Work request: How many lines in the data below contain the string "siguiente"? Answer with the number only.

**** Data shown ****

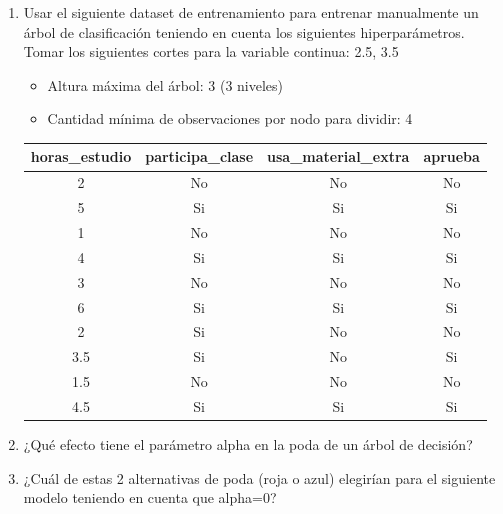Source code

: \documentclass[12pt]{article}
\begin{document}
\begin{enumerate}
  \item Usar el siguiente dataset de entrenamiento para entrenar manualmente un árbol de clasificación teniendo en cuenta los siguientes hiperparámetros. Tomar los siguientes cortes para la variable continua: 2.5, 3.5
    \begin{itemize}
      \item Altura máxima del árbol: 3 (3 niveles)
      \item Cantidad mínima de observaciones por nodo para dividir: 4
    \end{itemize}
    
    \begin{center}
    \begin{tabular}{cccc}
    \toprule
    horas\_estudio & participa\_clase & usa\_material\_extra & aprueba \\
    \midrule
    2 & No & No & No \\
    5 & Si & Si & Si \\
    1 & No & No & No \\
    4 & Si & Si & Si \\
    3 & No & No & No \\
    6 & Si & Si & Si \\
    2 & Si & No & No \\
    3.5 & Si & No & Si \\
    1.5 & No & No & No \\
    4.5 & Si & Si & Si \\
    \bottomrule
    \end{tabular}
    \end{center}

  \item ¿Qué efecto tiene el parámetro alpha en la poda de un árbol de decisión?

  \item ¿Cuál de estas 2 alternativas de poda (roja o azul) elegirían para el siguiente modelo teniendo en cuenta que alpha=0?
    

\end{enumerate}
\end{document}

****
**** Data shown ****

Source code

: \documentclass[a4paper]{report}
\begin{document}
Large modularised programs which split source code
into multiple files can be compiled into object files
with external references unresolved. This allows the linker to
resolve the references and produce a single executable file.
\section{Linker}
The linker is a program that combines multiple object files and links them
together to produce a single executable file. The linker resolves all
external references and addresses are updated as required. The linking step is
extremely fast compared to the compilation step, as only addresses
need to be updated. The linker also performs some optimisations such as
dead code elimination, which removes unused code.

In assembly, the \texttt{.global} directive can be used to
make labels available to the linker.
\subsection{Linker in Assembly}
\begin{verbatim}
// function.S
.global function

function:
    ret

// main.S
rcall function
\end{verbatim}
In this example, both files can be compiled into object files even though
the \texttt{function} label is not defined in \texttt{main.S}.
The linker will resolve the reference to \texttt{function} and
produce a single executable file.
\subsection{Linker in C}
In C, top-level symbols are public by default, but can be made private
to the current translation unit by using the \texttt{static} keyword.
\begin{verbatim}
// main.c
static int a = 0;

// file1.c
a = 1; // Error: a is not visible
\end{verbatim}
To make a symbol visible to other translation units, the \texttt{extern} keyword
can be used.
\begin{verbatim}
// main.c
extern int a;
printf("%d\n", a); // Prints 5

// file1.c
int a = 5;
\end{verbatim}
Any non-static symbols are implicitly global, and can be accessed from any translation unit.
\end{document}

****

Task solution: 2